EXCERPTED RECORDS —

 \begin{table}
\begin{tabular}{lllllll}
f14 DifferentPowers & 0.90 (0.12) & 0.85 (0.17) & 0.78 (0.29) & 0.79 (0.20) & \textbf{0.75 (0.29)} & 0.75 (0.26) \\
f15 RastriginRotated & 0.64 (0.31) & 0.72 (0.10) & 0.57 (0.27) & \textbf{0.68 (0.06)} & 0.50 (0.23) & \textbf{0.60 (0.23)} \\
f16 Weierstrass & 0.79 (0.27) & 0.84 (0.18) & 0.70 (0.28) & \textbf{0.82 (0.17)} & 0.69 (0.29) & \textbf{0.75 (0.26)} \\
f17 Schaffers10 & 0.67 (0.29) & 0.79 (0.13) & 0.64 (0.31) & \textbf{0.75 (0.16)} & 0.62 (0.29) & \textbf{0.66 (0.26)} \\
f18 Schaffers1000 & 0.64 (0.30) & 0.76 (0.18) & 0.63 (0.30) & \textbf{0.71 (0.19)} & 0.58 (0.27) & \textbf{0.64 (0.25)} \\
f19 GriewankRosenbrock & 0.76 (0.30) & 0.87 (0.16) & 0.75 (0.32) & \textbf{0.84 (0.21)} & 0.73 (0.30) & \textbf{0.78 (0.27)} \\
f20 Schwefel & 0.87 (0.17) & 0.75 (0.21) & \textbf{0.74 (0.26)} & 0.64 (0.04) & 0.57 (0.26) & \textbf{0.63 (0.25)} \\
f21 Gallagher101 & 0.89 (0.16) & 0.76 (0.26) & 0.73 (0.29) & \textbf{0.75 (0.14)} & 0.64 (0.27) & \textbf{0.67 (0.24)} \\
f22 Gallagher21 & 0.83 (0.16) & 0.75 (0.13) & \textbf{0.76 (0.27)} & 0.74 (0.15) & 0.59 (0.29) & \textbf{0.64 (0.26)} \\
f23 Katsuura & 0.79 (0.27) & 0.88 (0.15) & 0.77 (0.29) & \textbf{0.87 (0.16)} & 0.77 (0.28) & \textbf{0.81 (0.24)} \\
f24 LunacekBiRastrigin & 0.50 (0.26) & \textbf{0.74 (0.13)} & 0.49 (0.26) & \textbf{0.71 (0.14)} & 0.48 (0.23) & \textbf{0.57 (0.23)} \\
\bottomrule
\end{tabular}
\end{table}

WORK TASK — Hand back the listing exactly. Include every line.

RESPONSE —
 \begin{table}
\begin{tabular}{lllllll}
f14 DifferentPowers & 0.90 (0.12) & 0.85 (0.17) & 0.78 (0.29) & 0.79 (0.20) & \textbf{0.75 (0.29)} & 0.75 (0.26) \\
f15 RastriginRotated & 0.64 (0.31) & 0.72 (0.10) & 0.57 (0.27) & \textbf{0.68 (0.06)} & 0.50 (0.23) & \textbf{0.60 (0.23)} \\
f16 Weierstrass & 0.79 (0.27) & 0.84 (0.18) & 0.70 (0.28) & \textbf{0.82 (0.17)} & 0.69 (0.29) & \textbf{0.75 (0.26)} \\
f17 Schaffers10 & 0.67 (0.29) & 0.79 (0.13) & 0.64 (0.31) & \textbf{0.75 (0.16)} & 0.62 (0.29) & \textbf{0.66 (0.26)} \\
f18 Schaffers1000 & 0.64 (0.30) & 0.76 (0.18) & 0.63 (0.30) & \textbf{0.71 (0.19)} & 0.58 (0.27) & \textbf{0.64 (0.25)} \\
f19 GriewankRosenbrock & 0.76 (0.30) & 0.87 (0.16) & 0.75 (0.32) & \textbf{0.84 (0.21)} & 0.73 (0.30) & \textbf{0.78 (0.27)} \\
f20 Schwefel & 0.87 (0.17) & 0.75 (0.21) & \textbf{0.74 (0.26)} & 0.64 (0.04) & 0.57 (0.26) & \textbf{0.63 (0.25)} \\
f21 Gallagher101 & 0.89 (0.16) & 0.76 (0.26) & 0.73 (0.29) & \textbf{0.75 (0.14)} & 0.64 (0.27) & \textbf{0.67 (0.24)} \\
f22 Gallagher21 & 0.83 (0.16) & 0.75 (0.13) & \textbf{0.76 (0.27)} & 0.74 (0.15) & 0.59 (0.29) & \textbf{0.64 (0.26)} \\
f23 Katsuura & 0.79 (0.27) & 0.88 (0.15) & 0.77 (0.29) & \textbf{0.87 (0.16)} & 0.77 (0.28) & \textbf{0.81 (0.24)} \\
f24 LunacekBiRastrigin & 0.50 (0.26) & \textbf{0.74 (0.13)} & 0.49 (0.26) & \textbf{0.71 (0.14)} & 0.48 (0.23) & \textbf{0.57 (0.23)} \\
\bottomrule
\end{tabular}
\end{table}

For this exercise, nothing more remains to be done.